Exercise: Give back every record that follows, exactly as written.

Segment Start: Exercise data

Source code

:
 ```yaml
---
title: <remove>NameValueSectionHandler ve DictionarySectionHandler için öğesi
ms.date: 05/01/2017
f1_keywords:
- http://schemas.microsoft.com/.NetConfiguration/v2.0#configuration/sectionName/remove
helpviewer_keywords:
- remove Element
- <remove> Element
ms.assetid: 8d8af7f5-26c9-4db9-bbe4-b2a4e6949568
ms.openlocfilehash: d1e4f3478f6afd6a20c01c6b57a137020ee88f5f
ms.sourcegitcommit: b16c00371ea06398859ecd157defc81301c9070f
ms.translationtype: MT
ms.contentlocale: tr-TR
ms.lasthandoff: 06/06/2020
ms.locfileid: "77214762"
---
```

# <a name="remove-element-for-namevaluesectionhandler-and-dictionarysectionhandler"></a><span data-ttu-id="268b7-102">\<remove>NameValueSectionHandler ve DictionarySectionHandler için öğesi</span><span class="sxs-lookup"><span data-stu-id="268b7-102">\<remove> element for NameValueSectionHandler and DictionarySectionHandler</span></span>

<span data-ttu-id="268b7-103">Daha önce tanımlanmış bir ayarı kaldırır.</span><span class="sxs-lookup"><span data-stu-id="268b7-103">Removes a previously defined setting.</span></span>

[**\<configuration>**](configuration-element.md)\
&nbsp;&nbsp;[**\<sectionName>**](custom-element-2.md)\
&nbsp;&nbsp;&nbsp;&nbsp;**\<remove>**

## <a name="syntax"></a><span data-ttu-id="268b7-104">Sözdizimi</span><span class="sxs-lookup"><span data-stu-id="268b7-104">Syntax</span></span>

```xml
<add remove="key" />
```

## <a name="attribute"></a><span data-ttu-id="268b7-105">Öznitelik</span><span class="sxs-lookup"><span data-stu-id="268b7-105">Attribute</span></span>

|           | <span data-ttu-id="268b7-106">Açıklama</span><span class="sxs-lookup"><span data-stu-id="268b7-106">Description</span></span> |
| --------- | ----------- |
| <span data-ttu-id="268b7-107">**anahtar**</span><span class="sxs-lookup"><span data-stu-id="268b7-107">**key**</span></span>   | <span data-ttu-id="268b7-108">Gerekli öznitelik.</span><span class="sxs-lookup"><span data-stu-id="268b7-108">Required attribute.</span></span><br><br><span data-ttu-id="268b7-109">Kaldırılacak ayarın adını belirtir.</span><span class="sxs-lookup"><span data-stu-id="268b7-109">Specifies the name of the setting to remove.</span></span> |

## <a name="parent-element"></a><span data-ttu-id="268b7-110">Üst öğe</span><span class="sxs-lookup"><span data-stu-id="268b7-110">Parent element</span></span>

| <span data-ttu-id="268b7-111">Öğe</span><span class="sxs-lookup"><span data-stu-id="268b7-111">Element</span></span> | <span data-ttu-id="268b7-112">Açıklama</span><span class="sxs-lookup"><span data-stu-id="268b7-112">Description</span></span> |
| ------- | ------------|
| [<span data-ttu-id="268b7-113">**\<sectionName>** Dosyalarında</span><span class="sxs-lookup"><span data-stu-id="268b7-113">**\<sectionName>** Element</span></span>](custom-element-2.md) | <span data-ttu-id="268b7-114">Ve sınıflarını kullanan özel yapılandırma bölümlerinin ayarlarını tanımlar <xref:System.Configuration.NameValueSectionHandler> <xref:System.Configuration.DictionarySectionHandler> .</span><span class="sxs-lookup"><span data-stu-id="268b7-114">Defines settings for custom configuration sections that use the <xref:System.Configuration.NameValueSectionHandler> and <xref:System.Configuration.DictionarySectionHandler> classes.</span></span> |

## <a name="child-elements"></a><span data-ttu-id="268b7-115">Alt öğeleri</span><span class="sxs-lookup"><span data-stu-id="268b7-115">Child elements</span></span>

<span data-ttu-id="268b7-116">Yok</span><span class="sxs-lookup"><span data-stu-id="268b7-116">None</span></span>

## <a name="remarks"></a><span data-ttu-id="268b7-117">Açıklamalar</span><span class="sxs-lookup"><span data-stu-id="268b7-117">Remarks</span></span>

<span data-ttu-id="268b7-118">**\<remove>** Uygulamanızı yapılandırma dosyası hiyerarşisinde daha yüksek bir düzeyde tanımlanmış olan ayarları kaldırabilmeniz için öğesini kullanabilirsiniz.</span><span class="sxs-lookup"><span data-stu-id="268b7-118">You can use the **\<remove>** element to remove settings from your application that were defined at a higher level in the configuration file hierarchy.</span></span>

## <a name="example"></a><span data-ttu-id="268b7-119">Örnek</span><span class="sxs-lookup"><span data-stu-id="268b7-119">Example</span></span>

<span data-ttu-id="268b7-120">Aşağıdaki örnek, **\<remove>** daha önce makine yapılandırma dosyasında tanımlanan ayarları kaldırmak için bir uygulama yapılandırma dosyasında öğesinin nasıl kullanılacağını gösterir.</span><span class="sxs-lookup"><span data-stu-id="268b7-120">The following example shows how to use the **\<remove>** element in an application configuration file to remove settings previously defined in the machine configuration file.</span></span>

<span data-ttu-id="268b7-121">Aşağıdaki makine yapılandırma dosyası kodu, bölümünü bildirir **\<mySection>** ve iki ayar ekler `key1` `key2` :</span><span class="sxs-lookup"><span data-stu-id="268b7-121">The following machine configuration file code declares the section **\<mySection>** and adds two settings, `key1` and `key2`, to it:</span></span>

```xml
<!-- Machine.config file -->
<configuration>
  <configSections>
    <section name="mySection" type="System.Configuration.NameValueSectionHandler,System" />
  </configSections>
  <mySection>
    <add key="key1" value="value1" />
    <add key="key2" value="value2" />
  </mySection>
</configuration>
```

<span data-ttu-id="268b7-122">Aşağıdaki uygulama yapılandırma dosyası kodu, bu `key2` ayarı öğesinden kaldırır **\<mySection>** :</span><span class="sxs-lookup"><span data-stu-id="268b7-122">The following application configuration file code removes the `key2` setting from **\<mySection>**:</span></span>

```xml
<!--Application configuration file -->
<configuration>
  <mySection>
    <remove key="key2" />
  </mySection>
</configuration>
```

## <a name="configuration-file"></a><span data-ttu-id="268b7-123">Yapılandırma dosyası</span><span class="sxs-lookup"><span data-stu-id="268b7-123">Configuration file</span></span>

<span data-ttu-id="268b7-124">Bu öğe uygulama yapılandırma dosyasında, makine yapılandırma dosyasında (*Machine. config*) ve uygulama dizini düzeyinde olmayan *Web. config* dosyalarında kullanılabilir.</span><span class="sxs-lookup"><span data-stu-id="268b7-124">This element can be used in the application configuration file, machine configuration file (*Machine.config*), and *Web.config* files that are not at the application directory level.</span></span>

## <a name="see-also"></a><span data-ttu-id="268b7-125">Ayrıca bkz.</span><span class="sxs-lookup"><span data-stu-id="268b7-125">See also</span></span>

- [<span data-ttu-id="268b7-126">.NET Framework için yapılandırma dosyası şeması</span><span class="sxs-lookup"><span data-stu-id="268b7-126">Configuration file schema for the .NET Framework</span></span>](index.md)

Segment End: Exercise data

Result of this exercise:
Source code

:
 ```yaml
---
title: <remove>NameValueSectionHandler ve DictionarySectionHandler için öğesi
ms.date: 05/01/2017
f1_keywords:
- http://schemas.microsoft.com/.NetConfiguration/v2.0#configuration/sectionName/remove
helpviewer_keywords:
- remove Element
- <remove> Element
ms.assetid: 8d8af7f5-26c9-4db9-bbe4-b2a4e6949568
ms.openlocfilehash: d1e4f3478f6afd6a20c01c6b57a137020ee88f5f
ms.sourcegitcommit: b16c00371ea06398859ecd157defc81301c9070f
ms.translationtype: MT
ms.contentlocale: tr-TR
ms.lasthandoff: 06/06/2020
ms.locfileid: "77214762"
---
```

# <a name="remove-element-for-namevaluesectionhandler-and-dictionarysectionhandler"></a><span data-ttu-id="268b7-102">\<remove>NameValueSectionHandler ve DictionarySectionHandler için öğesi</span><span class="sxs-lookup"><span data-stu-id="268b7-102">\<remove> element for NameValueSectionHandler and DictionarySectionHandler</span></span>

<span data-ttu-id="268b7-103">Daha önce tanımlanmış bir ayarı kaldırır.</span><span class="sxs-lookup"><span data-stu-id="268b7-103">Removes a previously defined setting.</span></span>

[**\<configuration>**](configuration-element.md)\
&nbsp;&nbsp;[**\<sectionName>**](custom-element-2.md)\
&nbsp;&nbsp;&nbsp;&nbsp;**\<remove>**

## <a name="syntax"></a><span data-ttu-id="268b7-104">Sözdizimi</span><span class="sxs-lookup"><span data-stu-id="268b7-104">Syntax</span></span>

```xml
<add remove="key" />
```

## <a name="attribute"></a><span data-ttu-id="268b7-105">Öznitelik</span><span class="sxs-lookup"><span data-stu-id="268b7-105">Attribute</span></span>

|           | <span data-ttu-id="268b7-106">Açıklama</span><span class="sxs-lookup"><span data-stu-id="268b7-106">Description</span></span> |
| --------- | ----------- |
| <span data-ttu-id="268b7-107">**anahtar**</span><span class="sxs-lookup"><span data-stu-id="268b7-107">**key**</span></span>   | <span data-ttu-id="268b7-108">Gerekli öznitelik.</span><span class="sxs-lookup"><span data-stu-id="268b7-108">Required attribute.</span></span><br><br><span data-ttu-id="268b7-109">Kaldırılacak ayarın adını belirtir.</span><span class="sxs-lookup"><span data-stu-id="268b7-109">Specifies the name of the setting to remove.</span></span> |

## <a name="parent-element"></a><span data-ttu-id="268b7-110">Üst öğe</span><span class="sxs-lookup"><span data-stu-id="268b7-110">Parent element</span></span>

| <span data-ttu-id="268b7-111">Öğe</span><span class="sxs-lookup"><span data-stu-id="268b7-111">Element</span></span> | <span data-ttu-id="268b7-112">Açıklama</span><span class="sxs-lookup"><span data-stu-id="268b7-112">Description</span></span> |
| ------- | ------------|
| [<span data-ttu-id="268b7-113">**\<sectionName>** Dosyalarında</span><span class="sxs-lookup"><span data-stu-id="268b7-113">**\<sectionName>** Element</span></span>](custom-element-2.md) | <span data-ttu-id="268b7-114">Ve sınıflarını kullanan özel yapılandırma bölümlerinin ayarlarını tanımlar <xref:System.Configuration.NameValueSectionHandler> <xref:System.Configuration.DictionarySectionHandler> .</span><span class="sxs-lookup"><span data-stu-id="268b7-114">Defines settings for custom configuration sections that use the <xref:System.Configuration.NameValueSectionHandler> and <xref:System.Configuration.DictionarySectionHandler> classes.</span></span> |

## <a name="child-elements"></a><span data-ttu-id="268b7-115">Alt öğeleri</span><span class="sxs-lookup"><span data-stu-id="268b7-115">Child elements</span></span>

<span data-ttu-id="268b7-116">Yok</span><span class="sxs-lookup"><span data-stu-id="268b7-116">None</span></span>

## <a name="remarks"></a><span data-ttu-id="268b7-117">Açıklamalar</span><span class="sxs-lookup"><span data-stu-id="268b7-117">Remarks</span></span>

<span data-ttu-id="268b7-118">**\<remove>** Uygulamanızı yapılandırma dosyası hiyerarşisinde daha yüksek bir düzeyde tanımlanmış olan ayarları kaldırabilmeniz için öğesini kullanabilirsiniz.</span><span class="sxs-lookup"><span data-stu-id="268b7-118">You can use the **\<remove>** element to remove settings from your application that were defined at a higher level in the configuration file hierarchy.</span></span>

## <a name="example"></a><span data-ttu-id="268b7-119">Örnek</span><span class="sxs-lookup"><span data-stu-id="268b7-119">Example</span></span>

<span data-ttu-id="268b7-120">Aşağıdaki örnek, **\<remove>** daha önce makine yapılandırma dosyasında tanımlanan ayarları kaldırmak için bir uygulama yapılandırma dosyasında öğesinin nasıl kullanılacağını gösterir.</span><span class="sxs-lookup"><span data-stu-id="268b7-120">The following example shows how to use the **\<remove>** element in an application configuration file to remove settings previously defined in the machine configuration file.</span></span>

<span data-ttu-id="268b7-121">Aşağıdaki makine yapılandırma dosyası kodu, bölümünü bildirir **\<mySection>** ve iki ayar ekler `key1` `key2` :</span><span class="sxs-lookup"><span data-stu-id="268b7-121">The following machine configuration file code declares the section **\<mySection>** and adds two settings, `key1` and `key2`, to it:</span></span>

```xml
<!-- Machine.config file -->
<configuration>
  <configSections>
    <section name="mySection" type="System.Configuration.NameValueSectionHandler,System" />
  </configSections>
  <mySection>
    <add key="key1" value="value1" />
    <add key="key2" value="value2" />
  </mySection>
</configuration>
```

<span data-ttu-id="268b7-122">Aşağıdaki uygulama yapılandırma dosyası kodu, bu `key2` ayarı öğesinden kaldırır **\<mySection>** :</span><span class="sxs-lookup"><span data-stu-id="268b7-122">The following application configuration file code removes the `key2` setting from **\<mySection>**:</span></span>

```xml
<!--Application configuration file -->
<configuration>
  <mySection>
    <remove key="key2" />
  </mySection>
</configuration>
```

## <a name="configuration-file"></a><span data-ttu-id="268b7-123">Yapılandırma dosyası</span><span class="sxs-lookup"><span data-stu-id="268b7-123">Configuration file</span></span>

<span data-ttu-id="268b7-124">Bu öğe uygulama yapılandırma dosyasında, makine yapılandırma dosyasında (*Machine. config*) ve uygulama dizini düzeyinde olmayan *Web. config* dosyalarında kullanılabilir.</span><span class="sxs-lookup"><span data-stu-id="268b7-124">This element can be used in the application configuration file, machine configuration file (*Machine.config*), and *Web.config* files that are not at the application directory level.</span></span>

## <a name="see-also"></a><span data-ttu-id="268b7-125">Ayrıca bkz.</span><span class="sxs-lookup"><span data-stu-id="268b7-125">See also</span></span>

- [<span data-ttu-id="268b7-126">.NET Framework için yapılandırma dosyası şeması</span><span class="sxs-lookup"><span data-stu-id="268b7-126">Configuration file schema for the .NET Framework</span></span>](index.md)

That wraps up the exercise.